You asked in the comments about $$p = 5, a = 2, b = 3$$. In this case $$\nu(a) = \nu(b) = 0$$ so the Hilbert symbol is trivial. In order for it to be nontrivial at least one of $$\nu(a)$$ and $$\nu(b)$$ must be nonzero. For example, sticking to $$p = 5$$, if we take $$a = 2, b = 5$$ then we get

$$(1, 5)_{\xi} = \omega \left( \frac{1}{2} \bmod 5 \right) = \omega(3)$$

which is the unique $$4^{th}$$ root of unity in $$\mathbb{Z}_5$$ congruent to $$3 \bmod 5$$, and in particular primitive. Unfortunately I don't know exactly how this is identified with an element of $$\mathbb{Q}/\mathbb{Z}$$, although it must be either $$\frac{1}{4}$$ or $$\frac{3}{4}$$.

• I've tried to decide the last question in my answer, please check if you agree. – Torsten Schoeneberg Jan 26 at 6:47

Qiaochu Yuan's answer gives good insight into computing the Hilbert symbol here, giving the result as an element of $$\mu_{p-1}(\Bbb Q_p)$$; but it avoids the machinery of cyclic (division) algebras which are sort of the original setting to define the Hasse invariant as element of $$Br(\Bbb Q_p) \simeq \Bbb Q/\Bbb Z$$. I want to amend that. It turns out that in the example at the end of his answer, whether the result is $$\frac14$$ or $$\frac34$$ depends on (some conventions, and:) which primitive $$(p-1)$$-th root of unity $$\zeta$$ you choose in the original question.

References: I learned a lot of this stuff from R. Pierce: Associative Algebras (GTM 88, Springer, 1982) and I. Reiner: Maximal Orders (LMS Monographs 5, Academic Press, 1975) some years ago, although I don't have them at hand by now, so I cannot even guarantee that I follow the exact same conventions.

Namely, let us restrict to $$p \neq 2$$ for simplicity, and to the basic interesting case $$\nu(a) = 0, \nu(b) =1$$, i.e. $$a\in \Bbb Z_p^\times \simeq \mu_{p-1} \times (1+\Bbb Z_p)$$. Since elements in the second factor have $$(p-1)$$-th roots, we can easily restrict to the case $$a \in \mu_{p-1}$$; however, for your definition of the cyclic algebra to work, I think we should further restrict to the case that $$a$$ is a primitive $$(p-1)$$-th root of unity.

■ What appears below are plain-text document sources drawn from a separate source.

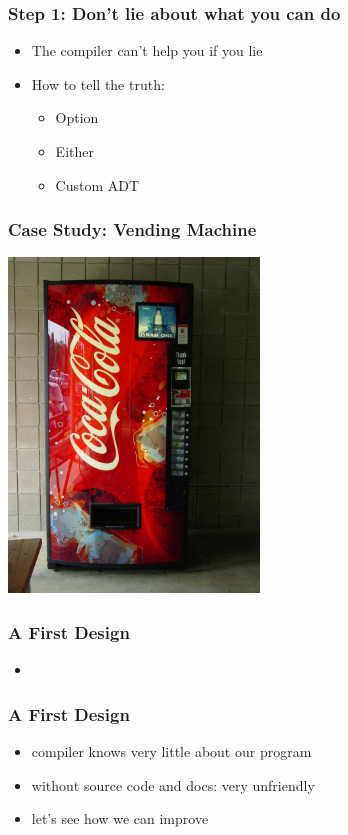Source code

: \documentclass{beamer}
\begin{document}
\begin{frame}
  \frametitle{Step 1: Don't lie about what you can do}
  \begin{itemize}
  \item The compiler can't help you if you lie
  \item How to tell the truth:
    \begin{itemize}
    \item Option
    \item Either
    \item Custom ADT
    \end{itemize}
  \end{itemize}
\end{frame}

\begin{frame}
  \frametitle{Case Study: Vending Machine}
  \begin{center}
    \includegraphics[width=0.5\textwidth]{../pics/vending.jpg}
  \end{center}
\end{frame}

\begin{frame}
  \frametitle{A First Design}
  \begin{itemize}
  \item 
  \end{itemize}
\end{frame}

\begin{frame}
  \frametitle{A First Design}
  \begin{itemize}
  \item compiler knows very little about our program
  \item without source code and docs: very unfriendly
  \item let's see how we can improve
  \end{itemize}
\end{frame}
\end{document}
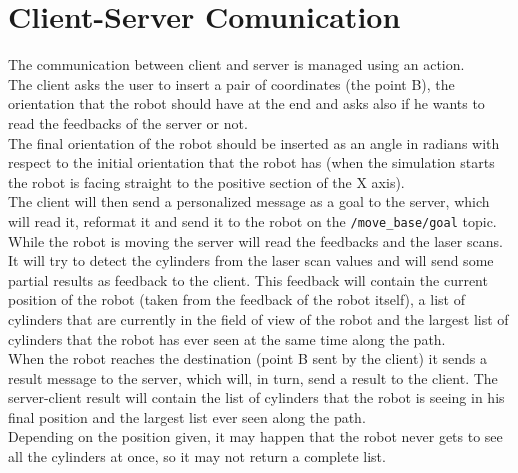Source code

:\section{Client-Server Comunication}
The communication between client and server is managed using an action.\\
The client asks the user to insert a pair of coordinates (the point B), the orientation that the robot should have at the end and asks also if he wants to read the feedbacks of the server or not.\\
The final orientation of the robot should be inserted as an angle in radians with respect to the initial orientation that the robot has (when the simulation starts the robot is facing straight to the positive section of the X axis).\\
The client will then send a personalized message as a goal to the server, which will read it, reformat it and send it to the robot on the \texttt{/move\_base/goal} topic.\\
While the robot is moving the server will read the feedbacks and the laser scans. It will try to detect the cylinders from the laser scan values and will send some partial results as feedback to the client. This feedback will contain the current position of the robot (taken from the feedback of the robot itself), a list of cylinders that are currently in the field of view of the robot and the largest list of cylinders that the robot has ever seen at the same time along the path.\\
When the robot reaches the destination (point B sent by the client) it sends a result message to the server, which will, in turn, send a result to the client. The server-client result will contain the list of cylinders that the robot is seeing in his final position and the largest list ever seen along the path.\\
Depending on the position given, it may happen that the robot never gets to see all the cylinders at once, so it may not return a complete list.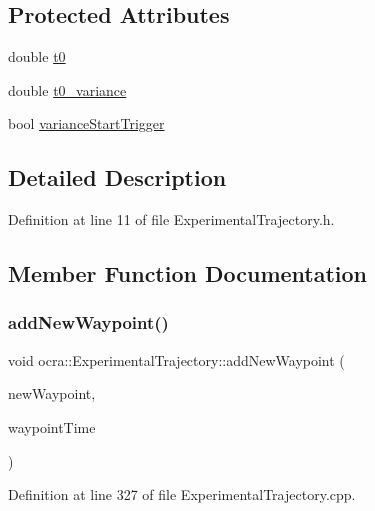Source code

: \subsection*{Protected Attributes}
\begin{DoxyCompactItemize}
\item 
double \hyperlink{classocra_1_1ExperimentalTrajectory_a56b5a0d236891f5087b81cda85aae0be}{t0}
\item 
double \hyperlink{classocra_1_1ExperimentalTrajectory_a90502f229cbccfd19bd884d7b87f734d}{t0\+\_\+variance}
\item 
bool \hyperlink{classocra_1_1ExperimentalTrajectory_ab10b037615b07e20b0d6f81c48b7fd23}{variance\+Start\+Trigger}
\end{DoxyCompactItemize}


\subsection{Detailed Description}


Definition at line 11 of file Experimental\+Trajectory.\+h.



\subsection{Member Function Documentation}
\hypertarget{classocra_1_1ExperimentalTrajectory_a5bd433112f5712a77e857636ed2dd11b}{}\label{classocra_1_1ExperimentalTrajectory_a5bd433112f5712a77e857636ed2dd11b} 
\subsubsection{\texorpdfstring{add\+New\+Waypoint()}{addNewWaypoint()}}
{\footnotesize\ttfamily void ocra\+::\+Experimental\+Trajectory\+::add\+New\+Waypoint (\begin{DoxyParamCaption}\item[{Eigen\+::\+Vector\+Xd}]{new\+Waypoint,  }\item[{double}]{waypoint\+Time }\end{DoxyParamCaption})}



Definition at line 327 of file Experimental\+Trajectory.\+cpp.

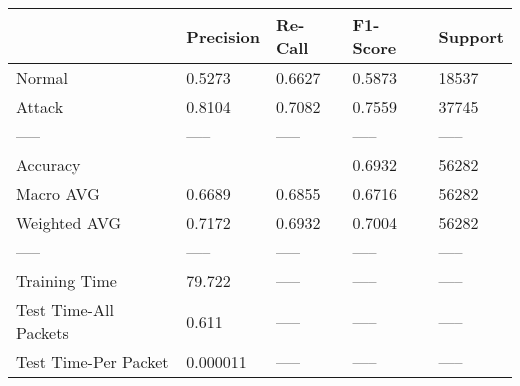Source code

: \begin{tabular}{lllll}
\toprule
{} & Precision & Re-Call & F1-Score & Support \\
\midrule
Normal                &    0.5273 &  0.6627 &   0.5873 &   18537 \\
Attack                &    0.8104 &  0.7082 &   0.7559 &   37745 \\
-----                 &     ----- &   ----- &    ----- &   ----- \\
Accuracy              &           &         &   0.6932 &   56282 \\
Macro AVG             &    0.6689 &  0.6855 &   0.6716 &   56282 \\
Weighted AVG          &    0.7172 &  0.6932 &   0.7004 &   56282 \\
-----                 &     ----- &   ----- &    ----- &   ----- \\
Training Time         &    79.722 &   ----- &    ----- &   ----- \\
Test Time-All Packets &     0.611 &   ----- &    ----- &   ----- \\
Test Time-Per Packet  &  0.000011 &   ----- &    ----- &   ----- \\
\bottomrule
\end{tabular}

Namely, now one would usually define the cyclic algebra as follows: Let $$r \in \overline{\Bbb Q_p}$$ satisfy $$r^{p-1}=a$$. The extension $$L= \Bbb Q_p(r) \vert \Bbb Q_p$$ is the unique unramified extension of degree $$p-1$$; its Galois group is cyclic and has a distinct generator, namely the (lift of the) Frobenius, let's call it $$\sigma$$. Then the cyclic algebra you define can be realised as a subalgebra of $$M_{(p-1) \times (p-1)}(L)$$, generated by

$$x:= \pmatrix{r&0& &\\ 0&\zeta^{-1} r& &\\ && \ddots &0\\ &&0&\zeta^{2-p}r}$$ and $$y:= \pmatrix{0&1&0& &\\ 0&0&1 &&\\ &&\ddots& \ddots &\\ &&& &1\\ b&&&0&0}.$$

Note that we have $$x^{p-1}=a$$ and $$y^{p-1}=b$$ as well as $$yxy^{-1}= \zeta^{-1}x$$, as demanded. One checks that this is a division algebra, which contains as a subfield the diagonal matrices

$$\pmatrix{z&0& &\\ 0&\tau(z)& &\\ && \ddots &0\\ &&0&\tau^{p-1}(z)}$$

where $$z \in L$$ and $$\tau \in Gal(L\vert \Bbb Q_p)$$ is the automorphism induced by $$r\mapsto \zeta^{-1}r.$$ We identify this subfield with $$L$$. This division algebra, which in this case corresponds exactly to your definition of $$(a,b)_\zeta$$, is usually denoted by something like $$(L\vert \Bbb Q_p, \tau, b)$$.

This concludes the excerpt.